Impact of parental injury on adolescent sleep.

Autor: Ahmed S; Division of Adolescent Medicine, Department of Pediatrics, Brooke Army Medical Center, Joint Base San Antonio-Fort Sam Houston, Texas., Gorman GH; Defense Health Agency, Falls Church, Virginia., Susi A; Department of Pediatrics, Uniformed Services University, Bethesda, Maryland., Robertson BD; Department of Pulmonary, Critical Care and Sleep Medicine, Walter Reed National Military Medical Center, Bethesda, Maryland., Collen JF; Department of Pulmonary, Critical Care and Sleep Medicine, Walter Reed National Military Medical Center, Bethesda, Maryland.; Department of Medicine, Uniformed Services University, Bethesda, Maryland., Hisle-Gorman EJ; Department of Pediatrics, Uniformed Services University, Bethesda, Maryland.
Jazyk: angličtina
Zdroj: Journal of clinical sleep medicine : JCSM : official publication of the American Academy of Sleep Medicine [J Clin Sleep Med] 2020 Sep 15; Vol. 16 (9), pp. 1437-1444.
DOI: 10.5664/jcsm.8514
Abstrakt: Study Objectives: The aim of this study was to determine the impact of serious parental injury on adolescent sleep disorder diagnoses, outpatient care, and medication use.
Methods: U.S. military personnel who sustained a serious injury and were parents of adolescents aged 10-18 years were identified.
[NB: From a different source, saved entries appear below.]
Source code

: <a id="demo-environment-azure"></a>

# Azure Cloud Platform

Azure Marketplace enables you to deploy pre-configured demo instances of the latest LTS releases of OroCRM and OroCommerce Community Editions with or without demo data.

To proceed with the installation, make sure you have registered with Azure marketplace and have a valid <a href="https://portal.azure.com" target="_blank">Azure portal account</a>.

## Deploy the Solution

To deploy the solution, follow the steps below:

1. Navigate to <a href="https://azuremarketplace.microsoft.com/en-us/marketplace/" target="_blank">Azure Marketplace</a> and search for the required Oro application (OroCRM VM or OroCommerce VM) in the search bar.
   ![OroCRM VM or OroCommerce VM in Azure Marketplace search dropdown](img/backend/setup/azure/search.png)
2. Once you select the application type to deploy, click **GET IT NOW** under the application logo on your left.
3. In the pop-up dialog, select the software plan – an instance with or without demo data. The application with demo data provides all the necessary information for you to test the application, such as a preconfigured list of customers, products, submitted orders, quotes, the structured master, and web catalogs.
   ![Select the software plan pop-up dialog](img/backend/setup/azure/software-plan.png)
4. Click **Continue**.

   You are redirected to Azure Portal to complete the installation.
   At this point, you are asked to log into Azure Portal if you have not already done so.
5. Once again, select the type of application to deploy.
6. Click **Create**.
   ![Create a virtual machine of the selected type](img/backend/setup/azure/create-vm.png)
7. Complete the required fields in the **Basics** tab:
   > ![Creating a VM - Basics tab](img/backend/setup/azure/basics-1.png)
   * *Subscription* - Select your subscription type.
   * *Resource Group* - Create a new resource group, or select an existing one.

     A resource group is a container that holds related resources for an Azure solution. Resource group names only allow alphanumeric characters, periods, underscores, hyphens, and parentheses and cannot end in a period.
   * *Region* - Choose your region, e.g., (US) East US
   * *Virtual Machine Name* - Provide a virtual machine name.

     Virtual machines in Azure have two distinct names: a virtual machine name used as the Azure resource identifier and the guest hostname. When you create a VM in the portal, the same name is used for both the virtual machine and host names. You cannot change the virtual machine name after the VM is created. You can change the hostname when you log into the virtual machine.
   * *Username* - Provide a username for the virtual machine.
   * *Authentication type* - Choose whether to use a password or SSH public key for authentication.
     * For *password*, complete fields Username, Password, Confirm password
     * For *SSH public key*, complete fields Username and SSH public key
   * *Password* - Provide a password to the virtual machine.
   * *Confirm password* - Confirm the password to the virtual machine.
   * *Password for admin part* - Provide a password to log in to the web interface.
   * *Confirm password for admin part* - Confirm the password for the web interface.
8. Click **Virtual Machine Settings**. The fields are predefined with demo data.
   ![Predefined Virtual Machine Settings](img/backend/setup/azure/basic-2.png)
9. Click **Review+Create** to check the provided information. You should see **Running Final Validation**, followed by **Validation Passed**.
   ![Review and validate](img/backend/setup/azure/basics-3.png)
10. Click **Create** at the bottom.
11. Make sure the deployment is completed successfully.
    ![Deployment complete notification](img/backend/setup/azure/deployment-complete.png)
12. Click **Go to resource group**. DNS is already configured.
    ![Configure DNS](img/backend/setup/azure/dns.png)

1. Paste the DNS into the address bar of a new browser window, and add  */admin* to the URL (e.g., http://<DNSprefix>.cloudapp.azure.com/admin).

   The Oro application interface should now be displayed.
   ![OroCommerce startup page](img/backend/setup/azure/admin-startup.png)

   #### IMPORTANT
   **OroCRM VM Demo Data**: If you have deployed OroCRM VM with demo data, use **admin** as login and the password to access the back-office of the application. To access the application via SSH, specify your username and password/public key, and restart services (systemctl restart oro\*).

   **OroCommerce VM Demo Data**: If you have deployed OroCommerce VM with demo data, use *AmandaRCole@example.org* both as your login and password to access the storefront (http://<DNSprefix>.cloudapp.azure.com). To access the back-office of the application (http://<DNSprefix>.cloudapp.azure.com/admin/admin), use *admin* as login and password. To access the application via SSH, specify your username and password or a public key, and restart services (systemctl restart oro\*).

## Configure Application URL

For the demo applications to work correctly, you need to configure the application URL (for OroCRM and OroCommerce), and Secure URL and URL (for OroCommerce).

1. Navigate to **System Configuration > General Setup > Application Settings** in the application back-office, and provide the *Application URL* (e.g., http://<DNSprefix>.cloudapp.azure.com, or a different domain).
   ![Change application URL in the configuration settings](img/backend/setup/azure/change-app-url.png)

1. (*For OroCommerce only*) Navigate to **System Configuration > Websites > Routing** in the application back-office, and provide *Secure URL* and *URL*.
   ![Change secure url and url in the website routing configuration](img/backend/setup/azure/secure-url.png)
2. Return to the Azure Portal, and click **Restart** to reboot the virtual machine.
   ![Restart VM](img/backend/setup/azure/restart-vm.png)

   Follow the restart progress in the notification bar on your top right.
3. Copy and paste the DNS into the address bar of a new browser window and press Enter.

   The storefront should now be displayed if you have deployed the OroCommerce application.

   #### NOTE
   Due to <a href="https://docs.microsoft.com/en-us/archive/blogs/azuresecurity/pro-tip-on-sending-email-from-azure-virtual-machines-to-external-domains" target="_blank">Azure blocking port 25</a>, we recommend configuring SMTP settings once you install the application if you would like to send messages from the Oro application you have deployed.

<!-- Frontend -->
Included adolescents were enrolled in the Military Health System for 2 years before their parent's injury and 2 years after the injury. We used logistic regression clustered by adolescents to compare the odds of having a sleep diagnosis and negative binomial regression analysis clustered by adolescents to compare outpatient sleep disorder visits and sleep medication days before and after parental injury.
Results: There were 96,318 parents seriously injured during 2004-2014 who had 117,577 children aged 10-18 years in 2002-2016. Approximately 2% of adolescents had a sleep disorder diagnosis, both before and after their parent's injury or illness. Outpatient sleep disorder visits increased 36% after a parent's injury (incidence rate ratio 1.36 [1.24-1.50]), with a twofold increase in insomnia visits (incidence rate ratio 2.35 [2.08-2.64]). Increases in sleep visits were most pronounced in adolescents of parents with traumatic brain injury, comorbid traumatic brain injury and posttraumatic stress disorder, battle injury, and those who were medically discharged from the military. The number of adolescents using sleep medications increased, but sleep medication days did not increase.
Conclusions: Adolescents in our study used more outpatient medical care for sleep disorders; sleep medication use increased after parental injury. Sleep disorders should be considered in the care of adolescents with injured parents.